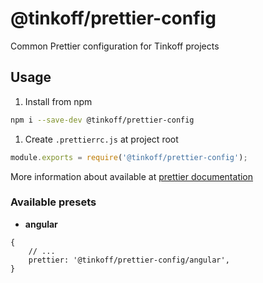 # @tinkoff/prettier-config

Common Prettier configuration for Tinkoff projects

## Usage

1. Install from npm

```bash
npm i --save-dev @tinkoff/prettier-config
```

1. Create `.prettierrc.js` at project root

```js
module.exports = require('@tinkoff/prettier-config');
```

More information about available at
[prettier documentation](https://prettier.io/docs/en/configuration.html#sharing-configurations)

### Available presets

-   **angular**

```json5
{
    // ...
    prettier: '@tinkoff/prettier-config/angular',
}
```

=====

__What the task asks__. Only the lines from the beginning of the listing through the line with "More information about available at", both ends included, are to be repeated exactly; pictures stay out.

__Response below__.
 # @tinkoff/prettier-config

Common Prettier configuration for Tinkoff projects

## Usage

1. Install from npm

```bash
npm i --save-dev @tinkoff/prettier-config
```

1. Create `.prettierrc.js` at project root

```js
module.exports = require('@tinkoff/prettier-config');
```

More information about available at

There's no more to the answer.